◆ Exercise
Please write out every record exactly, but keep any images out of it.

(Dataset entries begins)

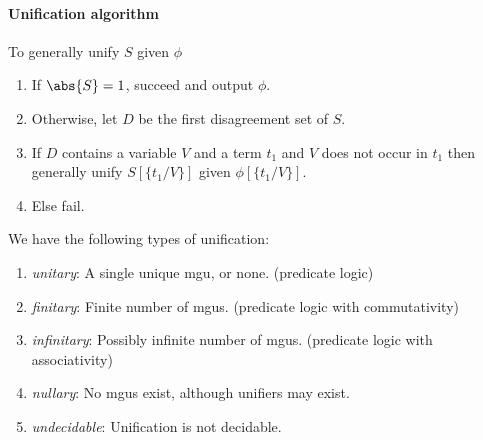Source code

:\documentclass{article}
\begin{document}
\paragraph{Unification algorithm}

To generally unify $S$ given $\phi$
\begin{enumerate}
	\item If $\abs{S}=1$, succeed and output $\phi$.
	\item Otherwise, let $D$ be the first disagreement set of $S$.
	\item If $D$ contains a variable $V$ and a term $t_1$ and $V$
	      does not occur in $t_1$ then generally unify $S[\{t_1/V\}]$ given $\phi[\{t_1/V\}]$.
	\item Else fail.
\end{enumerate}

\begin{definition}
	We have the following types of unification:
	\begin{enumerate}
		\item \emph{unitary}: A single unique mgu, or none. (predicate logic)
		\item \emph{finitary}: Finite number of mgus. (predicate logic with commutativity)
		\item \emph{infinitary}: Possibly infinite number of mgus. (predicate logic with associativity)
		\item \emph{nullary}: No mgus exist, although unifiers may exist.
		\item \emph{undecidable}: Unification is not decidable.
	\end{enumerate}
\end{definition}
\end{document}
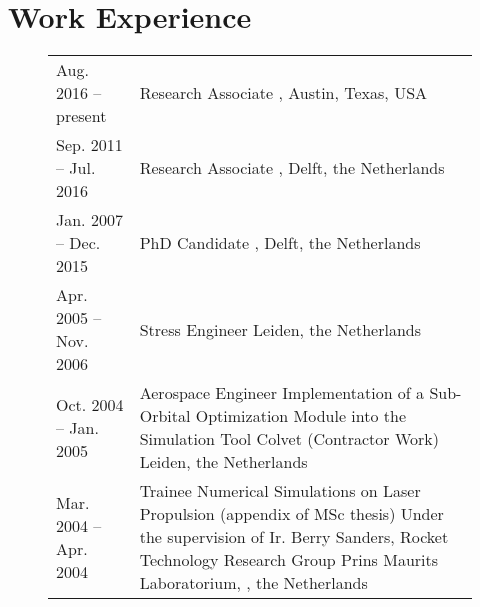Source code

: \documentclass[a4paper]{article}
\newcommand{\dynhref}[2]{%
  \iftoggle{expliciturl}{%
    #2 (\href{#1}{\texttt{\detokenize{#1}}})%
  }{%
    \href{#1}{#2}%
  }%
}
\newlength{\listskipbig}
\newenvironment{cvsection}[2]{
  \setlength{\floatsep}{0pt}
  \setlength{\textfloatsep}{0pt}
  \setlength{\intextsep}{0pt}
  \section*{#1}
  \begin{figure}[H]
  \begin{longtable}{lp{#2}}
}{
  \end{longtable}
  \end{figure}
}
\begin{document}
\begin{cvsection}{Work Experience}{10.8cm}

Aug. 2016 -- present
  & Research Associate\newline
    \dynhref{http://www.csr.utexas.edu}{Center for Space Research}, \dynhref{http://www.utexas.edu}{Texas University at Austin}\newline
    Austin, Texas, USA\\[\listskipbig]

Sep. 2011 -- Jul. 2016
  & Research Associate\newline
    \dynhref{http://www.as.lr.tudelft.nl}{Astrodynamics and Space Missions}, \dynhref{http://www.tudelft.nl/}{Delft University of Technology}\newline
    Delft, the Netherlands\\[\listskipbig]

Jan. 2007 -- Dec. 2015
  & PhD Candidate\newline
    \dynhref{http://tinyurl.com/GRS-TUDelft}{Geoscience \& Remote Sensing}, \dynhref{http://www.tudelft.nl/}{Delft University of Technology}\newline
    Delft, the Netherlands\\[\listskipbig]

Apr. 2005 -- Nov. 2006
  & Stress Engineer\newline
    \dynhref{http://www.globaltechnics.nl/}{Global Technics}\newline
    Leiden, the Netherlands\\[\listskipbig]


Oct. 2004 -- Jan. 2005
  & Aerospace Engineer\newline
  Implementation of a Sub-Orbital Optimization Module into the Simulation Tool Colvet (Contractor Work)\newline
  \dynhref{http://www.delta-utec.com/}{Delta-Utec}\newline
  Leiden, the Netherlands\\[\listskipbig]

Mar. 2004 -- Apr. 2004
  & Trainee\newline
    Numerical Simulations on Laser Propulsion (appendix of MSc thesis)\newline
    Under the supervision of Ir. Berry Sanders, Rocket Technology Research Group\newline
    Prins Maurits Laboratorium, \dynhref{http://www.tno.nl/}{TNO}, the Netherlands\\[\listskipbig]


\end{cvsection}
\end{document}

(Dataset entries ends)

◆ Response to this task
Source code

:\documentclass{article}
\begin{document}
\paragraph{Unification algorithm}

To generally unify $S$ given $\phi$
\begin{enumerate}
	\item If $\abs{S}=1$, succeed and output $\phi$.
	\item Otherwise, let $D$ be the first disagreement set of $S$.
	\item If $D$ contains a variable $V$ and a term $t_1$ and $V$
	      does not occur in $t_1$ then generally unify $S[\{t_1/V\}]$ given $\phi[\{t_1/V\}]$.
	\item Else fail.
\end{enumerate}

\begin{definition}
	We have the following types of unification:
	\begin{enumerate}
		\item \emph{unitary}: A single unique mgu, or none. (predicate logic)
		\item \emph{finitary}: Finite number of mgus. (predicate logic with commutativity)
		\item \emph{infinitary}: Possibly infinite number of mgus. (predicate logic with associativity)
		\item \emph{nullary}: No mgus exist, although unifiers may exist.
		\item \emph{undecidable}: Unification is not decidable.
	\end{enumerate}
\end{definition}
\end{document}
Source code

: \documentclass[a4paper]{article}
\newcommand{\dynhref}[2]{%
  \iftoggle{expliciturl}{%
    #2 (\href{#1}{\texttt{\detokenize{#1}}})%
  }{%
    \href{#1}{#2}%
  }%
}
\newlength{\listskipbig}
\newenvironment{cvsection}[2]{
  \setlength{\floatsep}{0pt}
  \setlength{\textfloatsep}{0pt}
  \setlength{\intextsep}{0pt}
  \section*{#1}
  \begin{figure}[H]
  \begin{longtable}{lp{#2}}
}{
  \end{longtable}
  \end{figure}
}
\begin{document}
\begin{cvsection}{Work Experience}{10.8cm}

Aug. 2016 -- present
  & Research Associate\newline
    \dynhref{http://www.csr.utexas.edu}{Center for Space Research}, \dynhref{http://www.utexas.edu}{Texas University at Austin}\newline
    Austin, Texas, USA\\[\listskipbig]

Sep. 2011 -- Jul. 2016
  & Research Associate\newline
    \dynhref{http://www.as.lr.tudelft.nl}{Astrodynamics and Space Missions}, \dynhref{http://www.tudelft.nl/}{Delft University of Technology}\newline
    Delft, the Netherlands\\[\listskipbig]

Jan. 2007 -- Dec. 2015
  & PhD Candidate\newline
    \dynhref{http://tinyurl.com/GRS-TUDelft}{Geoscience \& Remote Sensing}, \dynhref{http://www.tudelft.nl/}{Delft University of Technology}\newline
    Delft, the Netherlands\\[\listskipbig]

Apr. 2005 -- Nov. 2006
  & Stress Engineer\newline
    \dynhref{http://www.globaltechnics.nl/}{Global Technics}\newline
    Leiden, the Netherlands\\[\listskipbig]


Oct. 2004 -- Jan. 2005
  & Aerospace Engineer\newline
  Implementation of a Sub-Orbital Optimization Module into the Simulation Tool Colvet (Contractor Work)\newline
  \dynhref{http://www.delta-utec.com/}{Delta-Utec}\newline
  Leiden, the Netherlands\\[\listskipbig]

Mar. 2004 -- Apr. 2004
  & Trainee\newline
    Numerical Simulations on Laser Propulsion (appendix of MSc thesis)\newline
    Under the supervision of Ir. Berry Sanders, Rocket Technology Research Group\newline
    Prins Maurits Laboratorium, \dynhref{http://www.tno.nl/}{TNO}, the Netherlands\\[\listskipbig]


\end{cvsection}
\end{document}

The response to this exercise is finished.